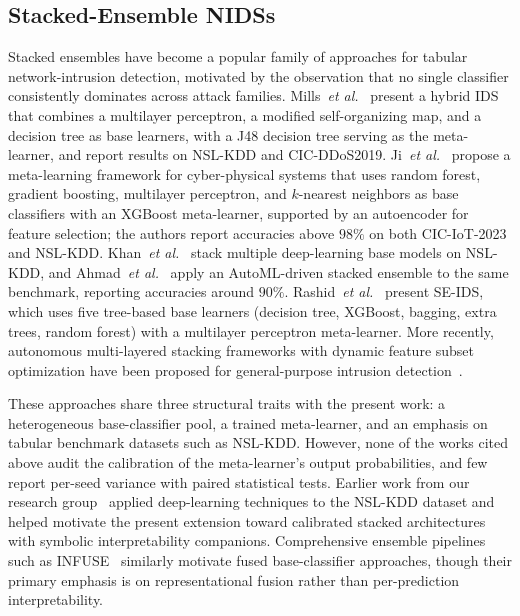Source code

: \documentclass[pdflatex,sn-mathphys-num]{sn-jnl}
\theoremstyle{thmstyleone}
\theoremstyle{thmstyletwo}
\theoremstyle{thmstylethree}
\begin{document}
\subsection{Stacked-Ensemble NIDSs}
Stacked ensembles have become a popular family of approaches for tabular network-intrusion detection, motivated by the observation that no single classifier consistently dominates across attack families. Mills~\textit{et al.}~\cite{mills2024hybrid} present a hybrid IDS that combines a multilayer perceptron, a modified self-organizing map, and a decision tree as base learners, with a J48 decision tree serving as the meta-learner, and report results on NSL-KDD and CIC-DDoS2019. Ji~\textit{et al.}~\cite{ji2025stacked} propose a meta-learning framework for cyber-physical systems that uses random forest, gradient boosting, multilayer perceptron, and $k$-nearest neighbors as base classifiers with an XGBoost meta-learner, supported by an autoencoder for feature selection; the authors report accuracies above $98\%$ on both CIC-IoT-2023 and NSL-KDD. Khan~\textit{et al.}~\cite{khan2024robust} stack multiple deep-learning base models on NSL-KDD, and Ahmad~\textit{et al.}~\cite{ahmad2024automl} apply an AutoML-driven stacked ensemble to the same benchmark, reporting accuracies around $90\%$. Rashid~\textit{et al.}~\cite{rashid2022twostage} present SE-IDS, which uses five tree-based base learners (decision tree, XGBoost, bagging, extra trees, random forest) with a multilayer perceptron meta-learner. More recently, autonomous multi-layered stacking frameworks with dynamic feature subset optimization have been proposed for general-purpose intrusion detection~\cite{bah2025autonomous}.

These approaches share three structural traits with the present work: a heterogeneous base-classifier pool, a trained meta-learner, and an emphasis on tabular benchmark datasets such as NSL-KDD. However, none of the works cited above audit the calibration of the meta-learner's output probabilities, and few report per-seed variance with paired statistical tests. Earlier work from our research group~\cite{gurung2019deep} applied deep-learning techniques to the NSL-KDD dataset and helped motivate the present extension toward calibrated stacked architectures with symbolic interpretability companions. Comprehensive ensemble pipelines such as INFUSE~\cite{infuse2023} similarly motivate fused base-classifier approaches, though their primary emphasis is on representational fusion rather than per-prediction interpretability.
\end{document}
▬▬▬▬▬▬
Exercise brief: Show the lines of the records that include the string "theoremstyle".

Exercise response:
\theoremstyle{thmstyleone}
\theoremstyle{thmstyletwo}
\theoremstyle{thmstylethree}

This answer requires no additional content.